▽

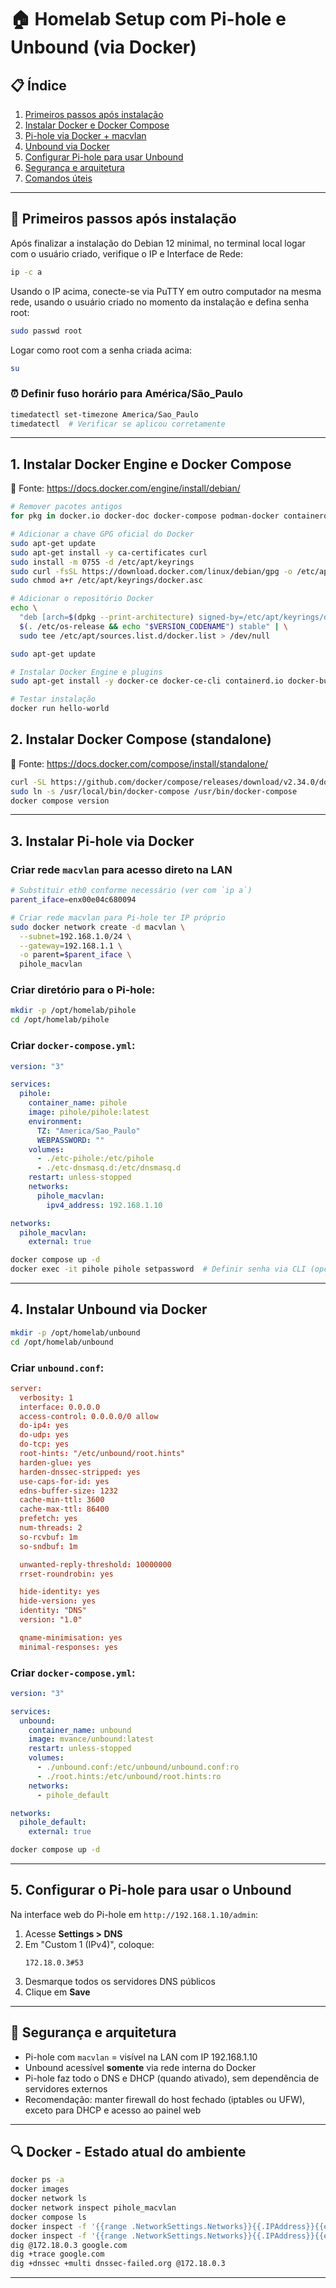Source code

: # 🏠 Homelab Setup com Pi-hole e Unbound (via Docker)

<!-- Comentário: Documento iniciado em 08/04/2025 para registrar passo a passo da montagem do homelab. Atualizado em 09/04/2025 com rede macvlan e recomendações de segurança. -->

## 📋 Índice

1. [Primeiros passos após instalação](#-primeiros-passos-após-instalação)
2. [Instalar Docker e Docker Compose](#1-instalar-docker-engine-e-docker-compose)
3. [Pi-hole via Docker + macvlan](#3-instalar-pi-hole-via-docker)
4. [Unbound via Docker](#4-instalar-unbound-via-docker)
5. [Configurar Pi-hole para usar Unbound](#5-configurar-o-pi-hole-para-usar-o-unbound)
6. [Segurança e arquitetura](#segurança-e-arquitetura)
7. [Comandos úteis](#-docker---estado-atual-do-ambiente)

---

## 🧭 Primeiros passos após instalação

Após finalizar a instalação do Debian 12 minimal, no terminal local logar com o usuário criado, verifique o IP e Interface de Rede:

```bash
ip -c a
```

Usando o IP acima, conecte-se via PuTTY em outro computador na mesma rede, usando o usuário criado no momento da instalação e defina senha root:

```bash
sudo passwd root
```

Logar como root com a senha criada acima:

```bash
su
```

### ⏰ Definir fuso horário para América/São_Paulo

```bash
timedatectl set-timezone America/Sao_Paulo
timedatectl  # Verificar se aplicou corretamente
```

<!-- Comentário: Adicionado em 08/04/2025 o comando para definir o fuso horário local. -->

---

## 1. Instalar Docker Engine e Docker Compose

📌 Fonte: https://docs.docker.com/engine/install/debian/

```bash
# Remover pacotes antigos
for pkg in docker.io docker-doc docker-compose podman-docker containerd runc; do sudo apt-get remove $pkg; done

# Adicionar a chave GPG oficial do Docker
sudo apt-get update
sudo apt-get install -y ca-certificates curl
sudo install -m 0755 -d /etc/apt/keyrings
sudo curl -fsSL https://download.docker.com/linux/debian/gpg -o /etc/apt/keyrings/docker.asc
sudo chmod a+r /etc/apt/keyrings/docker.asc

# Adicionar o repositório Docker
echo \
  "deb [arch=$(dpkg --print-architecture) signed-by=/etc/apt/keyrings/docker.asc] https://download.docker.com/linux/debian \
  $(. /etc/os-release && echo "$VERSION_CODENAME") stable" | \
  sudo tee /etc/apt/sources.list.d/docker.list > /dev/null

sudo apt-get update

# Instalar Docker Engine e plugins
sudo apt-get install -y docker-ce docker-ce-cli containerd.io docker-buildx-plugin docker-compose-plugin

# Testar instalação
docker run hello-world
```

## 2. Instalar Docker Compose (standalone)

📌 Fonte: https://docs.docker.com/compose/install/standalone/

```bash
curl -SL https://github.com/docker/compose/releases/download/v2.34.0/docker-compose-linux-x86_64 -o /usr/local/bin/docker-compose
sudo ln -s /usr/local/bin/docker-compose /usr/bin/docker-compose
docker compose version
```

---

## 3. Instalar Pi-hole via Docker

### Criar rede `macvlan` para acesso direto na LAN

```bash
# Substituir eth0 conforme necessário (ver com `ip a`)
parent_iface=enx00e04c680094

# Criar rede macvlan para Pi-hole ter IP próprio
sudo docker network create -d macvlan \
  --subnet=192.168.1.0/24 \
  --gateway=192.168.1.1 \
  -o parent=$parent_iface \
  pihole_macvlan
```

<!-- Comentário: Adicionado em 09/04/2025 rede macvlan para Pi-hole, essencial para funcionar como DHCP e ter IP fixo na LAN. -->

### Criar diretório para o Pi-hole:

```bash
mkdir -p /opt/homelab/pihole
cd /opt/homelab/pihole
```

### Criar `docker-compose.yml`:

```yaml
version: "3"

services:
  pihole:
    container_name: pihole
    image: pihole/pihole:latest
    environment:
      TZ: "America/Sao_Paulo"
      WEBPASSWORD: ""
    volumes:
      - ./etc-pihole:/etc/pihole
      - ./etc-dnsmasq.d:/etc/dnsmasq.d
    restart: unless-stopped
    networks:
      pihole_macvlan:
        ipv4_address: 192.168.1.10

networks:
  pihole_macvlan:
    external: true
```

```bash
docker compose up -d
docker exec -it pihole pihole setpassword  # Definir senha via CLI (opcional)
```

---

## 4. Instalar Unbound via Docker

```bash
mkdir -p /opt/homelab/unbound
cd /opt/homelab/unbound
```

### Criar `unbound.conf`:

```conf
server:
  verbosity: 1
  interface: 0.0.0.0
  access-control: 0.0.0.0/0 allow
  do-ip4: yes
  do-udp: yes
  do-tcp: yes
  root-hints: "/etc/unbound/root.hints"
  harden-glue: yes
  harden-dnssec-stripped: yes
  use-caps-for-id: yes
  edns-buffer-size: 1232
  cache-min-ttl: 3600
  cache-max-ttl: 86400
  prefetch: yes
  num-threads: 2
  so-rcvbuf: 1m
  so-sndbuf: 1m

  unwanted-reply-threshold: 10000000
  rrset-roundrobin: yes

  hide-identity: yes
  hide-version: yes
  identity: "DNS"
  version: "1.0"

  qname-minimisation: yes
  minimal-responses: yes
```

### Criar `docker-compose.yml`:

```yaml
version: "3"

services:
  unbound:
    container_name: unbound
    image: mvance/unbound:latest
    restart: unless-stopped
    volumes:
      - ./unbound.conf:/etc/unbound/unbound.conf:ro
      - ./root.hints:/etc/unbound/root.hints:ro
    networks:
      - pihole_default

networks:
  pihole_default:
    external: true
```

```bash
docker compose up -d
```

---

## 5. Configurar o Pi-hole para usar o Unbound

Na interface web do Pi-hole em `http://192.168.1.10/admin`:

1. Acesse **Settings > DNS**
2. Em "Custom 1 (IPv4)", coloque:
   ```
   172.18.0.3#53
   ```
3. Desmarque todos os servidores DNS públicos
4. Clique em **Save**

---

## 🔐 Segurança e arquitetura

- Pi-hole com `macvlan` = visível na LAN com IP 192.168.1.10
- Unbound acessível **somente** via rede interna do Docker
- Pi-hole faz todo o DNS e DHCP (quando ativado), sem dependência de servidores externos
- Recomendação: manter firewall do host fechado (iptables ou UFW), exceto para DHCP e acesso ao painel web

---

## 🔍 Docker - Estado atual do ambiente

```bash
docker ps -a
docker images
docker network ls
docker network inspect pihole_macvlan
docker compose ls
docker inspect -f '{{range .NetworkSettings.Networks}}{{.IPAddress}}{{end}}' pihole
docker inspect -f '{{range .NetworkSettings.Networks}}{{.IPAddress}}{{end}}' unbound
dig @172.18.0.3 google.com
dig +trace google.com
dig +dnssec +multi dnssec-failed.org @172.18.0.3
```

---

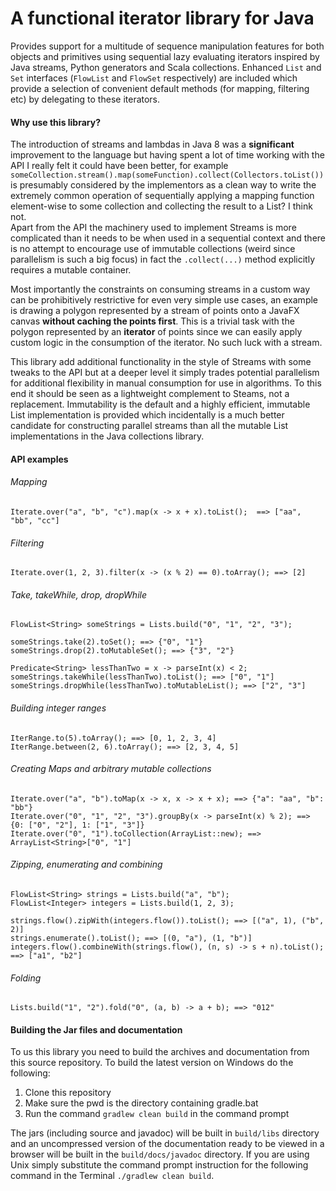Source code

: # A functional iterator library for Java

Provides support for a multitude of sequence manipulation 
features for both objects and primitives using sequential 
lazy evaluating iterators inspired by Java streams, Python generators 
and Scala collections. Enhanced `List` and `Set` interfaces (`FlowList` and `FlowSet` respectively)
are included which provide a selection of convenient default methods (for mapping, filtering etc) by delegating
to these iterators.

#### Why use this library?
The introduction of streams and lambdas in Java 8 was a **significant** improvement
to the language but having spent a lot of time working with the API 
I really felt it could have been better, for example `someCollection.stream().map(someFunction).collect(Collectors.toList())` 
is presumably considered by the implementors as a clean way to write the extremely common operation of sequentially
applying a mapping function element-wise to some collection and collecting the result to a List? I think not.  
Apart from the API the machinery used to implement Streams is more complicated than it needs to be when used
in a sequential context and there is no attempt to encourage use of immutable collections (weird since 
parallelism is such a big focus) in fact the `.collect(...)` method explicitly requires a mutable container. 

Most importantly the constraints on consuming streams in a custom way can be prohibitively restrictive for even very simple use cases, an example is drawing a polygon represented by a stream of points onto a JavaFX canvas **without caching the points first**. This is a trivial task with the polygon represented by an **iterator** of points since we can easily apply custom logic in the consumption of the iterator. No such luck with a stream.


This library add additional functionality in the style of Streams 
with some tweaks to the API but at a deeper level it simply trades 
potential parallelism for  additional flexibility in manual consumption 
for use in algorithms. To this end it should be seen as a lightweight 
complement to Steams, not a replacement. Immutability is the default and a highly efficient, 
immutable List implementation is provided which incidentally is a much better candidate for 
constructing parallel streams than all the mutable List implementations in the Java collections
library.

#### API examples

###### Mapping

``` 
Iterate.over("a", "b", "c").map(x -> x + x).toList();  ==> ["aa", "bb", "cc"]
```

###### Filtering

```
Iterate.over(1, 2, 3).filter(x -> (x % 2) == 0).toArray(); ==> [2]
```

###### Take, takeWhile, drop, dropWhile

```
FlowList<String> someStrings = Lists.build("0", "1", "2", "3");

someStrings.take(2).toSet(); ==> {"0", "1"}
someStrings.drop(2).toMutableSet(); ==> {"3", "2"}

Predicate<String> lessThanTwo = x -> parseInt(x) < 2;
someStrings.takeWhile(lessThanTwo).toList(); ==> ["0", "1"]
someStrings.dropWhile(lessThanTwo).toMutableList(); ==> ["2", "3"]
```

###### Building integer ranges

```
IterRange.to(5).toArray(); ==> [0, 1, 2, 3, 4]
IterRange.between(2, 6).toArray(); ==> [2, 3, 4, 5]
```

###### Creating Maps and arbitrary mutable collections

```
Iterate.over("a", "b").toMap(x -> x, x -> x + x); ==> {"a": "aa", "b": "bb"}
Iterate.over("0", "1", "2", "3").groupBy(x -> parseInt(x) % 2); ==> {0: ["0", "2"], 1: ["1", "3"]}
Iterate.over("0", "1").toCollection(ArrayList::new); ==> ArrayList<String>["0", "1"]
```

###### Zipping, enumerating and combining

```
FlowList<String> strings = Lists.build("a", "b");
FlowList<Integer> integers = Lists.build(1, 2, 3);

strings.flow().zipWith(integers.flow()).toList(); ==> [("a", 1), ("b", 2)]
strings.enumerate().toList(); ==> [(0, "a"), (1, "b")]
integers.flow().combineWith(strings.flow(), (n, s) -> s + n).toList(); ==> ["a1", "b2"]
```

###### Folding
```
Lists.build("1", "2").fold("0", (a, b) -> a + b); ==> "012"
```

#### Building the Jar files and documentation

To us this library you need to build the archives and documentation from this source 
repository. To build the latest version on Windows do the following:

1. Clone this repository
2. Make sure the pwd is the directory containing gradle.bat
3. Run the command `gradlew clean build` in the command prompt

The jars (including source and javadoc) will be built in `build/libs` directory and an uncompressed 
version of the documentation ready to be viewed in a browser will be built in the `build/docs/javadoc` 
directory. If you are using Unix simply substitute the command prompt instruction for the following 
command in the Terminal `./gradlew clean build`.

△

▶ [Instructions to follow] Leaving every picture behind, retype the entries above exactly, from the first line through the line with "## 📋 Índice", and stop there.

▶ [Response box]
Source code

: # 🏠 Homelab Setup com Pi-hole e Unbound (via Docker)

<!-- Comentário: Documento iniciado em 08/04/2025 para registrar passo a passo da montagem do homelab. Atualizado em 09/04/2025 com rede macvlan e recomendações de segurança. -->

## 📋 Índice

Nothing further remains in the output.